- _WHAT YOU SHOULD DO_
Extract each line holding the word "const" from the entries.

══ SOURCE RECORDS

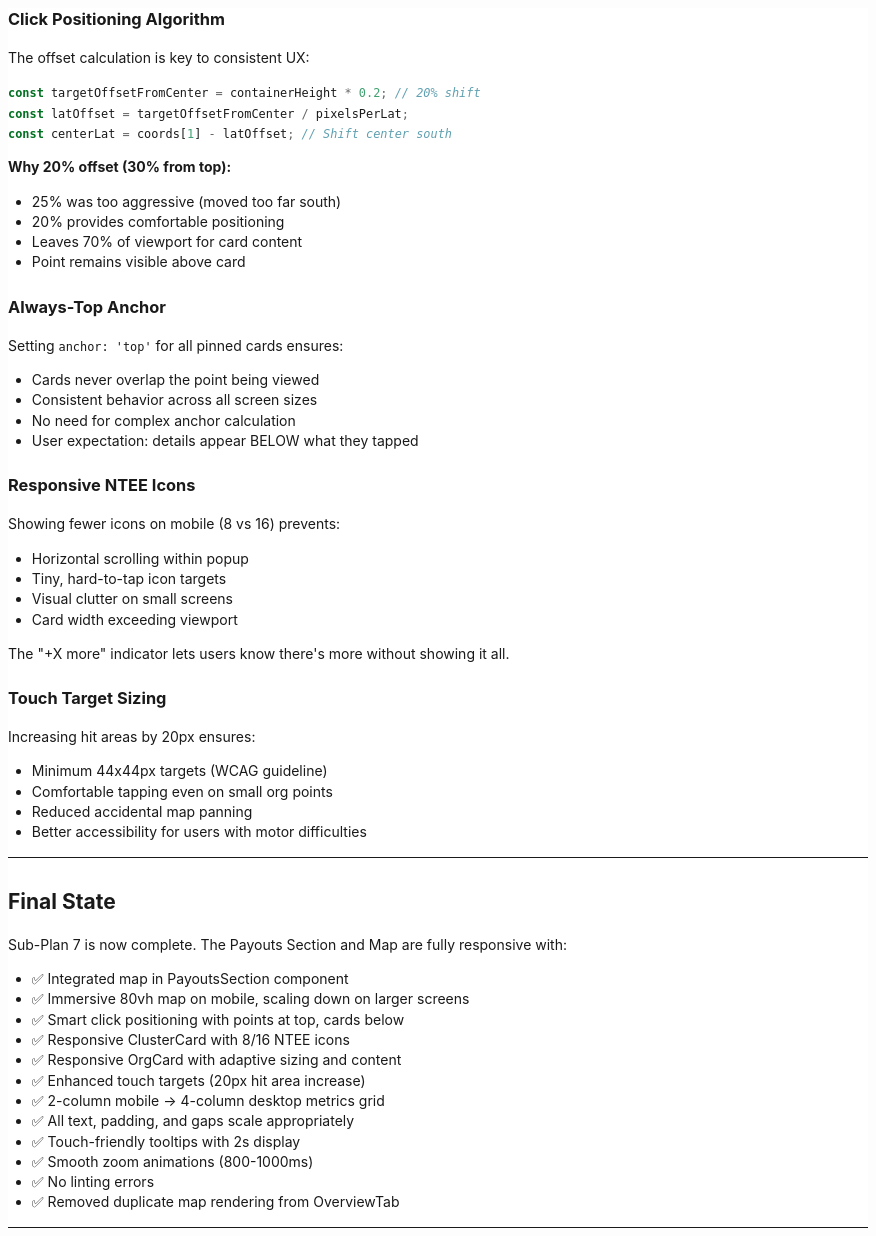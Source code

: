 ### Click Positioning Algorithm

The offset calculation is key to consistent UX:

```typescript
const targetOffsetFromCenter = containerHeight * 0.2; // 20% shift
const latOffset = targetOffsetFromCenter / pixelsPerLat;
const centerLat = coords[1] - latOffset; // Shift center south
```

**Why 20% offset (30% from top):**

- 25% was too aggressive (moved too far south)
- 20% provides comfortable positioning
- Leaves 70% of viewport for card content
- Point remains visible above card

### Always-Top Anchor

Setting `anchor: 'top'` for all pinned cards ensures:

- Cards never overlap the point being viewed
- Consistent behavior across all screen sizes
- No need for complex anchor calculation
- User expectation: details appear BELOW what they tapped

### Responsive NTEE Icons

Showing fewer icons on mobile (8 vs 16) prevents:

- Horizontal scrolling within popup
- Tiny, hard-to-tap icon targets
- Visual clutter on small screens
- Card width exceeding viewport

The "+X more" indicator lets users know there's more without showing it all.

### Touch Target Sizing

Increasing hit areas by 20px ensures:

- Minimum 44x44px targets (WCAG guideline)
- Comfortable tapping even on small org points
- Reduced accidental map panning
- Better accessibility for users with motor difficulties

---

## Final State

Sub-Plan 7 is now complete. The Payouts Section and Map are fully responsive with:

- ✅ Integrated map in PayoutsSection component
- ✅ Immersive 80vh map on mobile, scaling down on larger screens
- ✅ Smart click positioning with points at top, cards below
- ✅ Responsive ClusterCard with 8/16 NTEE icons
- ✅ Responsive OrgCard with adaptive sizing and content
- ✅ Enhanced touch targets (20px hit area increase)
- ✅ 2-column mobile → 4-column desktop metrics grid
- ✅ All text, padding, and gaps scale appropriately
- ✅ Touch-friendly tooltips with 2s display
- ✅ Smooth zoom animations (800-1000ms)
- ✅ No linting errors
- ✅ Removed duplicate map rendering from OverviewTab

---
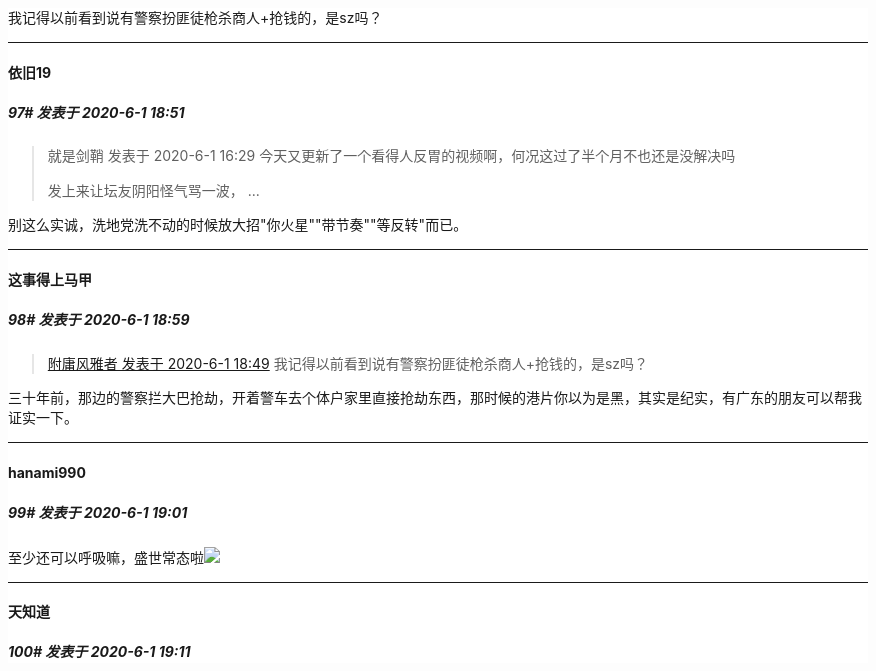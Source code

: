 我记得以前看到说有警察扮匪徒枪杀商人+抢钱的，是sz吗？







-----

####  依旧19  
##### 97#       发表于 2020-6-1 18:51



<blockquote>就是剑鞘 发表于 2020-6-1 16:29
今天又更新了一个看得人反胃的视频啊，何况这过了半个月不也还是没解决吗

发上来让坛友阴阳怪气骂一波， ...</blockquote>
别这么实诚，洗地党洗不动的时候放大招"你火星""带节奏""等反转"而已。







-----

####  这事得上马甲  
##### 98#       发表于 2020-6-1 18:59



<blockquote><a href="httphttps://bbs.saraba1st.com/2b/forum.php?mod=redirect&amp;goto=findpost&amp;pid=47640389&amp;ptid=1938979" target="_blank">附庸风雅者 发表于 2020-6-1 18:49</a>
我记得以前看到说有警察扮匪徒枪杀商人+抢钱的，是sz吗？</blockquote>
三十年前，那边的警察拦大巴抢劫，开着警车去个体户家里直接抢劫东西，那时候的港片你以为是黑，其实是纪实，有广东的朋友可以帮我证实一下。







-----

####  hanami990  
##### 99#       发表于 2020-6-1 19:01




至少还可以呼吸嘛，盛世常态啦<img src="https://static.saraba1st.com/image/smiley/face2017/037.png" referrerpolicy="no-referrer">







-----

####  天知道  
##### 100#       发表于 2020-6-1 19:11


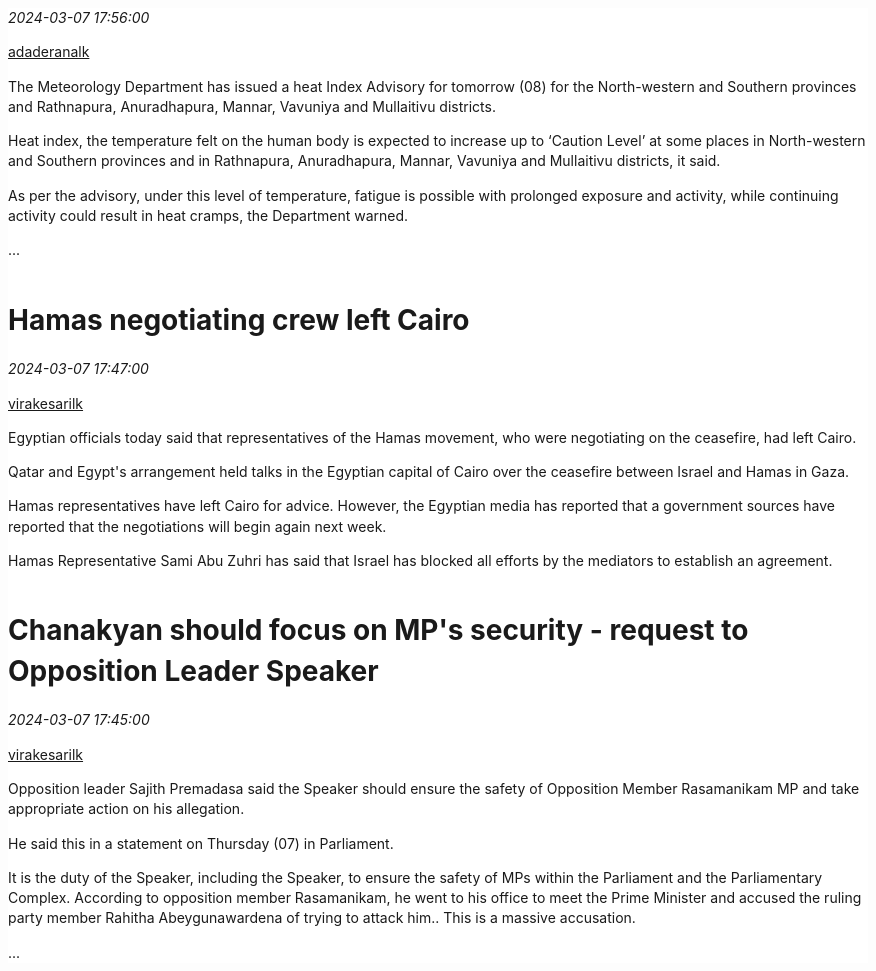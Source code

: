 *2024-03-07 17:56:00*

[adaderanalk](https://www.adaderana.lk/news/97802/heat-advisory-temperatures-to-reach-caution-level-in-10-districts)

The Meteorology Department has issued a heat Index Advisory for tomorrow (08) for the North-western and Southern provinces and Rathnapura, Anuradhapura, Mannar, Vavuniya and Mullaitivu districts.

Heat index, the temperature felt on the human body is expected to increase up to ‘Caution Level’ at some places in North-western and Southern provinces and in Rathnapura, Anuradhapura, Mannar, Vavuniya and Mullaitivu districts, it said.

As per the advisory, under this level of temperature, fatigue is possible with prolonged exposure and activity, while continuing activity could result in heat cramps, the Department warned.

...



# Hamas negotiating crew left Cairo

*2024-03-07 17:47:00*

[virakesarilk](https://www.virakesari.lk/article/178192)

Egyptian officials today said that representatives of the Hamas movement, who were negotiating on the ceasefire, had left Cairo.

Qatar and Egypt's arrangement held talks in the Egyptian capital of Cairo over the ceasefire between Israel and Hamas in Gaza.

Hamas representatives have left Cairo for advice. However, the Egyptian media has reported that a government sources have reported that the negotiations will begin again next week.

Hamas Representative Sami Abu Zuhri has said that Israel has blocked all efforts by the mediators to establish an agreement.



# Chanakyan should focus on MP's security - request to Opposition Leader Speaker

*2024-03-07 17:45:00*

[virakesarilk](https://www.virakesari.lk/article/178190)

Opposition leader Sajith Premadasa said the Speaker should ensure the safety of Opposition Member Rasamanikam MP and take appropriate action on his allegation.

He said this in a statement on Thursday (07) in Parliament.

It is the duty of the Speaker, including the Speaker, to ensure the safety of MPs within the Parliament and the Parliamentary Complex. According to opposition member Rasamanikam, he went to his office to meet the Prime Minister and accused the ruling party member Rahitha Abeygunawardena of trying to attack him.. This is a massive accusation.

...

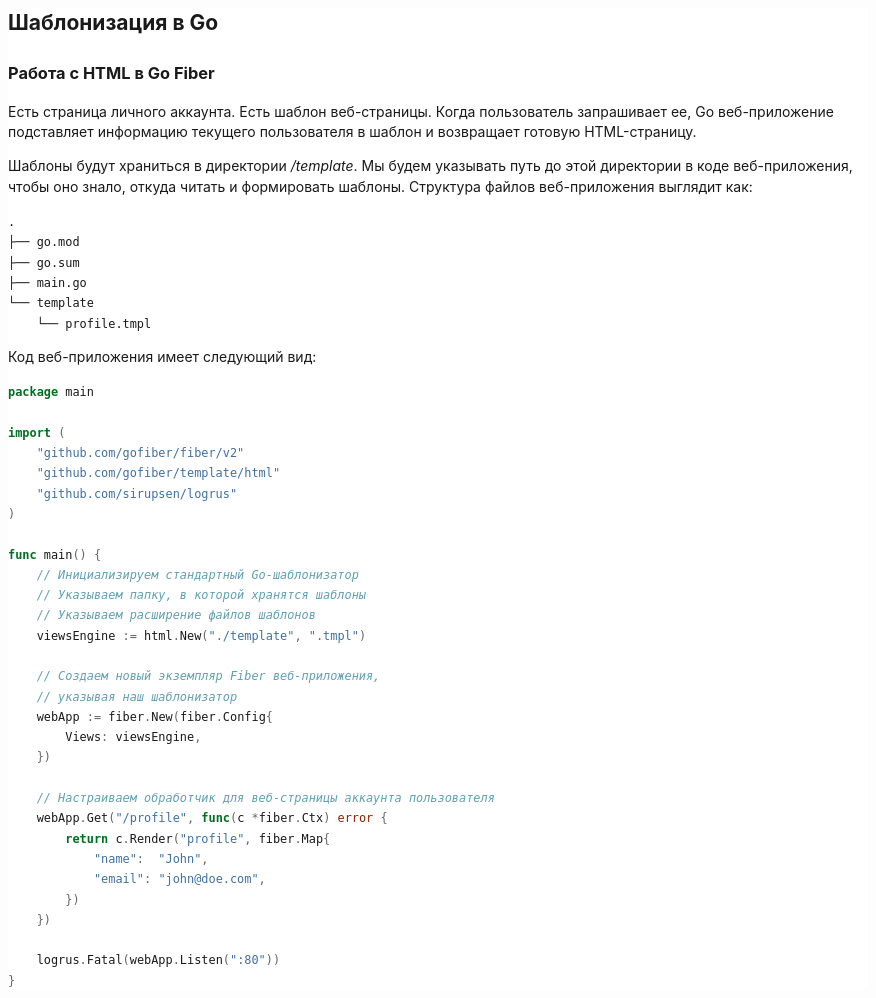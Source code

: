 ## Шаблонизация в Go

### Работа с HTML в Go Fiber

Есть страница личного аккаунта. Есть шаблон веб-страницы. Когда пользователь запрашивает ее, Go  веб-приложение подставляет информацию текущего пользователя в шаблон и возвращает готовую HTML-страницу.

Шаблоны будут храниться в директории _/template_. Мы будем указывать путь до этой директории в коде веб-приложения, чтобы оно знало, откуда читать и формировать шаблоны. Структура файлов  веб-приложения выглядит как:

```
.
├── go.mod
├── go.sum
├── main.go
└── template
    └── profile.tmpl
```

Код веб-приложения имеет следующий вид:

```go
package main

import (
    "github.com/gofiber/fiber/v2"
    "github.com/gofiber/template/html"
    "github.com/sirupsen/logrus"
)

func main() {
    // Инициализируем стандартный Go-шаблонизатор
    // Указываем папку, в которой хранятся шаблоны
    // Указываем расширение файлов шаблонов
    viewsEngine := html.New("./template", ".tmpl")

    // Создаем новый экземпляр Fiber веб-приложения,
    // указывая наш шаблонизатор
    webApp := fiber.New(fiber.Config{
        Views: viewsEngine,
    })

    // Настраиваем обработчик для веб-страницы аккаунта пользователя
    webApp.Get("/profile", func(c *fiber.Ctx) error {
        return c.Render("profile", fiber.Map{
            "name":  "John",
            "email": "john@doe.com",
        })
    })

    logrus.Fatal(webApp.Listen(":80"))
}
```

════

- _SOLUTION BELOW_
const targetOffsetFromCenter = containerHeight * 0.2; // 20% shift
const latOffset = targetOffsetFromCenter / pixelsPerLat;
const centerLat = coords[1] - latOffset; // Shift center south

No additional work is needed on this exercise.